Amman is a popular city, and expatriates from all over the world live here. I won’t elaborate on the apartment hunting issues I encountered. Every country does business differently, and there are many ways a foreigner (ʿağanib) can run amok. Unfortunately, rental hell happens all too often. Travelers looking for short-term rentals in foreign countries need to be extra cautious. Although that may sound like a no brainer, during an extended trip, it’s easy to let your guard down, especially when the rules are constantly changing, and full disclosure is rare. You need to cover all the bases and ask key questions in advance. Solo travelers are very much on their own.
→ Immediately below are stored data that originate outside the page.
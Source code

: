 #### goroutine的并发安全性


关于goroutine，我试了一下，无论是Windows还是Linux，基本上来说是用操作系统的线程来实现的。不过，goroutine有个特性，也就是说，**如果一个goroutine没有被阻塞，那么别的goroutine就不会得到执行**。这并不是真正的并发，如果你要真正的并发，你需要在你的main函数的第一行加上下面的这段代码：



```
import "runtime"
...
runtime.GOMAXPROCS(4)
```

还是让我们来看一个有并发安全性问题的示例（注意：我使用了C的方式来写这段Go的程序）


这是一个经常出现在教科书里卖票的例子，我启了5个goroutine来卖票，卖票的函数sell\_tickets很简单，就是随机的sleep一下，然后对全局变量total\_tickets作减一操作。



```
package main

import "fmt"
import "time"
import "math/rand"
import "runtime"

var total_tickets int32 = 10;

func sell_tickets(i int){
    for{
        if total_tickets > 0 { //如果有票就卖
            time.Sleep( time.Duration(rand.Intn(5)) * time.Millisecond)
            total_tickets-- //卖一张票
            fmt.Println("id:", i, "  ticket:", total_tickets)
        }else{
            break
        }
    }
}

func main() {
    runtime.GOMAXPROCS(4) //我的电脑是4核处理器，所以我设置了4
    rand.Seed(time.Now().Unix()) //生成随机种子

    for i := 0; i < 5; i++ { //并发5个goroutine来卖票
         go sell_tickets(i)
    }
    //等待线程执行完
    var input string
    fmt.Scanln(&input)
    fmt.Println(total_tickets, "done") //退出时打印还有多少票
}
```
Don’t expect others to have your back.
I’m in awe of the panoramic views from my new apartment! They’re mesmerizing! The photos attached don’t begin to do the vistas justice, and sunrise, morning, afternoon, dusk, and night skies all bring different light and colors. Almost wish I had art supplies, so I could attempt to capture some of the magic. We’ve had a few days of heavy rain, but in general, the weather has been clear and mild.
Neighborhoods and Circles
This link provides a brief description of Amman’s neighborhoods and its eight circles. My new apartment in Jabal Amman is near the second circle. The first apartment was in Weibdeh. The two neighborhoods are geographically close, but they have decidedly different personalities.
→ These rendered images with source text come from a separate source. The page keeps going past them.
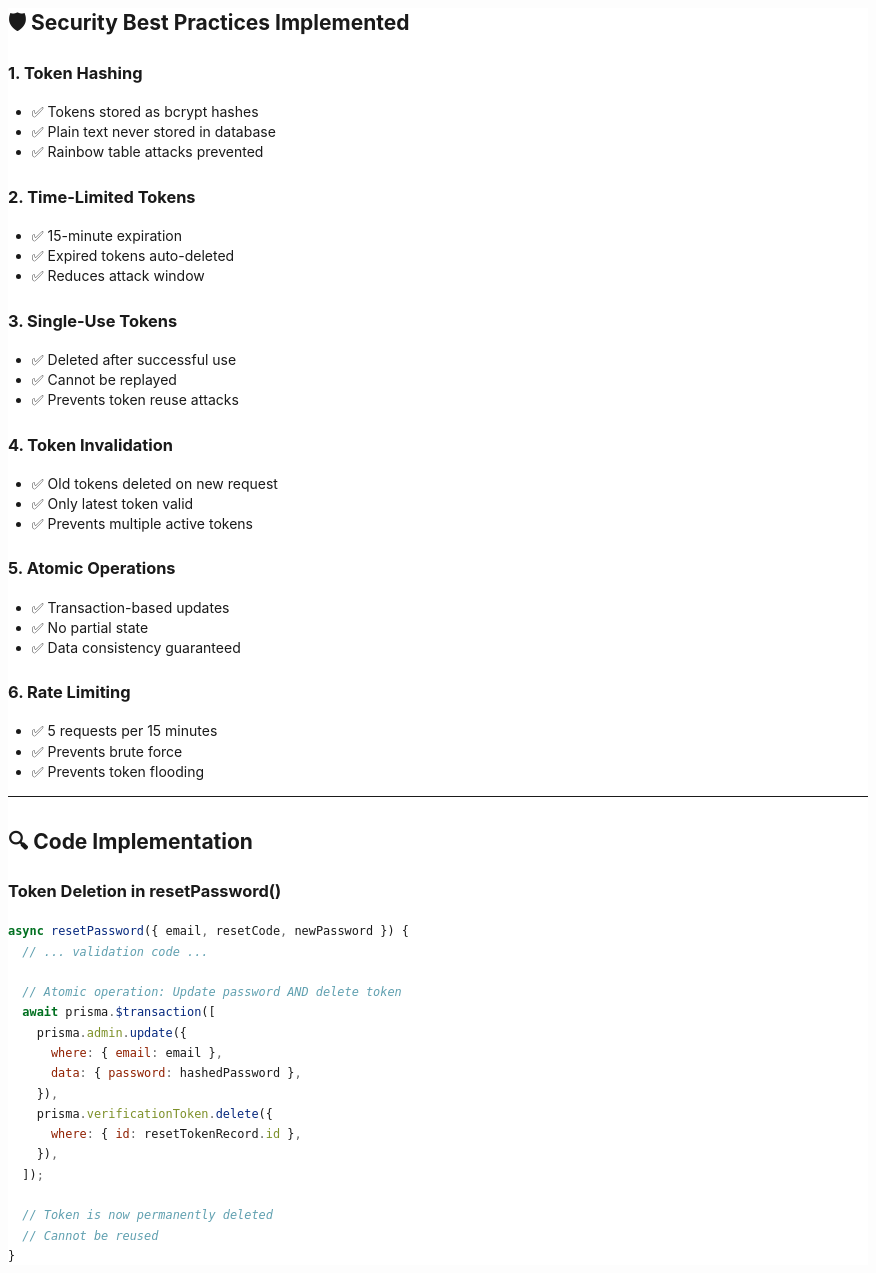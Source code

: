 ## 🛡️ Security Best Practices Implemented

### 1. Token Hashing
- ✅ Tokens stored as bcrypt hashes
- ✅ Plain text never stored in database
- ✅ Rainbow table attacks prevented

### 2. Time-Limited Tokens
- ✅ 15-minute expiration
- ✅ Expired tokens auto-deleted
- ✅ Reduces attack window

### 3. Single-Use Tokens
- ✅ Deleted after successful use
- ✅ Cannot be replayed
- ✅ Prevents token reuse attacks

### 4. Token Invalidation
- ✅ Old tokens deleted on new request
- ✅ Only latest token valid
- ✅ Prevents multiple active tokens

### 5. Atomic Operations
- ✅ Transaction-based updates
- ✅ No partial state
- ✅ Data consistency guaranteed

### 6. Rate Limiting
- ✅ 5 requests per 15 minutes
- ✅ Prevents brute force
- ✅ Prevents token flooding

---

## 🔍 Code Implementation

### Token Deletion in resetPassword()

```javascript
async resetPassword({ email, resetCode, newPassword }) {
  // ... validation code ...

  // Atomic operation: Update password AND delete token
  await prisma.$transaction([
    prisma.admin.update({
      where: { email: email },
      data: { password: hashedPassword },
    }),
    prisma.verificationToken.delete({
      where: { id: resetTokenRecord.id },
    }),
  ]);

  // Token is now permanently deleted
  // Cannot be reused
}
```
You can get around Amman by referring to the “circle” near where a place is located. My new landlord gave me a quick tour of the surrounding area the day I moved. His family relocated from Palestine to Amman years ago. Many former Palestinian and Syrian residents have settled in Amman.
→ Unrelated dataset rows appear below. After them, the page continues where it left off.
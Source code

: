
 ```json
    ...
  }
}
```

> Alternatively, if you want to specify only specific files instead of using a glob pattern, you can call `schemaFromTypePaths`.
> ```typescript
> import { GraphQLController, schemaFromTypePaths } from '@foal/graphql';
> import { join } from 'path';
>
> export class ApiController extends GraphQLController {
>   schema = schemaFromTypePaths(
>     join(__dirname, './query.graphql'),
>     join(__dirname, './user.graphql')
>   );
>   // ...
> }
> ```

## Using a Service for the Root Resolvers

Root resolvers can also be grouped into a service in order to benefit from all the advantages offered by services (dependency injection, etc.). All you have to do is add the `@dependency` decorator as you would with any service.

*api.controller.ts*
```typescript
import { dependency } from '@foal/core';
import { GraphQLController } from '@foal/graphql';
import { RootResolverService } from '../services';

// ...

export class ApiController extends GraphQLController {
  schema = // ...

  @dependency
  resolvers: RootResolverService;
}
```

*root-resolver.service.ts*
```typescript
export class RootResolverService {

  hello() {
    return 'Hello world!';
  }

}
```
Jabal Amman is “renowned for its traditional historic buildings and distinctive early 20th century architecture”. To preserve the neighborhood’s historic nature, Amman is “protected architecturally“. Mango House is a notable Jabal Amman building and an “example of the new style of Jordanian architecture that differs from houses built during the 1920s, 30s, and 40s”.
“The circles of Amman include eight roundabouts, starting from downtown and running west along Zahran street. Locals use them as shorthand to refer to neighbourhoods and directions.” alongdustyroads.com
I haven’t visited all of Amman’s attractions yet, but will undoubtedly get to them during my stay, including:
- Souq Al-Sukar
- Graffiti and Streetart
- Hashmi Shamali Open Air Museum
- Underground Amman
- King Abdullah I Mosque
- Roman Theatre
- Temple of Hercules
- Amman Citadel
- Jordan National Gallery of Fine Arts
- Dar Al-Anda Art Gallery
- Wadi Finan Art Gallery
Since 2012, Amman hasn’t had an active philharmonic orchestra, and there are no ballet or opera performances. Poetic Islamic music and popular Arabic songs are beautiful. The “five best known Arabic instruments are the tomtom, oud, dulcimer, rebab, and pumpkin violin“.
Dunia Rooftop café and restaurant is a popular place for Islamic music lovers. They often feature favorite “oldies songs” and music by popular Lebanese singer Fairuz. In Jordan, weekends are Friday through Saturday. Sunday is a normal working day, but most schools are closed. I’m considering several daytrips to areas near Amman:
Famous Rainbow Street is near my apartment. It’s known for interesting cafés and restaurants.
Amman is a great place to rejuvenate. This trip through eight countries has been a bit exhausting but exciting and indescribably educational. Hope to get the cast on my left arm removed this week, and with luck, the fractured wrist will be back to normal. Life with one hand only is more complicated than imagined.